Supplied information:

______________________________

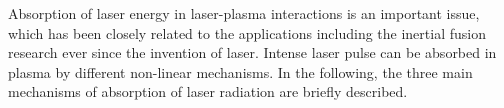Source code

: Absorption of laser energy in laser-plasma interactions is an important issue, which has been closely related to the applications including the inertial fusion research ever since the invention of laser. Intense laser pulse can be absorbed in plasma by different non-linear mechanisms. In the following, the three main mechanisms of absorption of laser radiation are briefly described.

______________________________

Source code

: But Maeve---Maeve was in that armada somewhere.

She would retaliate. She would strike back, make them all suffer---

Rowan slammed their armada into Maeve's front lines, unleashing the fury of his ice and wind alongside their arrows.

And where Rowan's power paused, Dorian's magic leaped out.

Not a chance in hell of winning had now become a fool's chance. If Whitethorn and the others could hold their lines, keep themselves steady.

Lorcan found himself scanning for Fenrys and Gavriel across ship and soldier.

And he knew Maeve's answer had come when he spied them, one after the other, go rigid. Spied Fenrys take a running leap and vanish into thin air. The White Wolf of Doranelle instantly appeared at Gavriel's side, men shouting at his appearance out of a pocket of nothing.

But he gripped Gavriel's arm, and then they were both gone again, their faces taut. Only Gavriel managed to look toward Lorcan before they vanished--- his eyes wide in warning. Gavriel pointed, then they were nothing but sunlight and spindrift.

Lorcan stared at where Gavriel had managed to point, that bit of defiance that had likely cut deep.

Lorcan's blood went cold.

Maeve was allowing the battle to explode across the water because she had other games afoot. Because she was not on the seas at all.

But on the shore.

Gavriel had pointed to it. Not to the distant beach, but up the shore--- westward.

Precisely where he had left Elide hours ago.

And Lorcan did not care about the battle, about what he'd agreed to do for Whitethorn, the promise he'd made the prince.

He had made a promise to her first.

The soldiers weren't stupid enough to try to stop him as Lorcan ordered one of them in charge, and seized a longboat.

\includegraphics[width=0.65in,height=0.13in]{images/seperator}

______________________________

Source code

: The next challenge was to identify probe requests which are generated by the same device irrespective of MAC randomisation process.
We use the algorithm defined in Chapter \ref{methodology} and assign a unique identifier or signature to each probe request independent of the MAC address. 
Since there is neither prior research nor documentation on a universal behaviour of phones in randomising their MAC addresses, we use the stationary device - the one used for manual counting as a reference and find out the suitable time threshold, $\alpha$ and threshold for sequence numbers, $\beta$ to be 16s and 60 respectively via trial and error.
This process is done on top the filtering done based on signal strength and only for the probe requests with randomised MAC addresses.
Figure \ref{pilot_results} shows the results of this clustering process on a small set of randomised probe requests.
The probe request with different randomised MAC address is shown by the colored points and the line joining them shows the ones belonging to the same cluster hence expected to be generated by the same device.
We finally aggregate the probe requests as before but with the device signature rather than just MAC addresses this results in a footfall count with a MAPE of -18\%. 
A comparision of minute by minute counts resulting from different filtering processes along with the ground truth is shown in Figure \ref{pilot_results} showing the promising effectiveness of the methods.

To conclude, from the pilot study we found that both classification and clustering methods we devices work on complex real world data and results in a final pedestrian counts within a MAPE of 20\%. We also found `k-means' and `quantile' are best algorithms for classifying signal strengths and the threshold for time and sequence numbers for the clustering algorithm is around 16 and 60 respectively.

______________________________

Work to complete:
Scan the records for lines that hold "which", and reproduce each one you find.

Task answer:
: Absorption of laser energy in laser-plasma interactions is an important issue, which has been closely related to the applications including the inertial fusion research ever since the invention of laser. Intense laser pulse can be absorbed in plasma by different non-linear mechanisms. In the following, the three main mechanisms of absorption of laser radiation are briefly described.
: The next challenge was to identify probe requests which are generated by the same device irrespective of MAC randomisation process.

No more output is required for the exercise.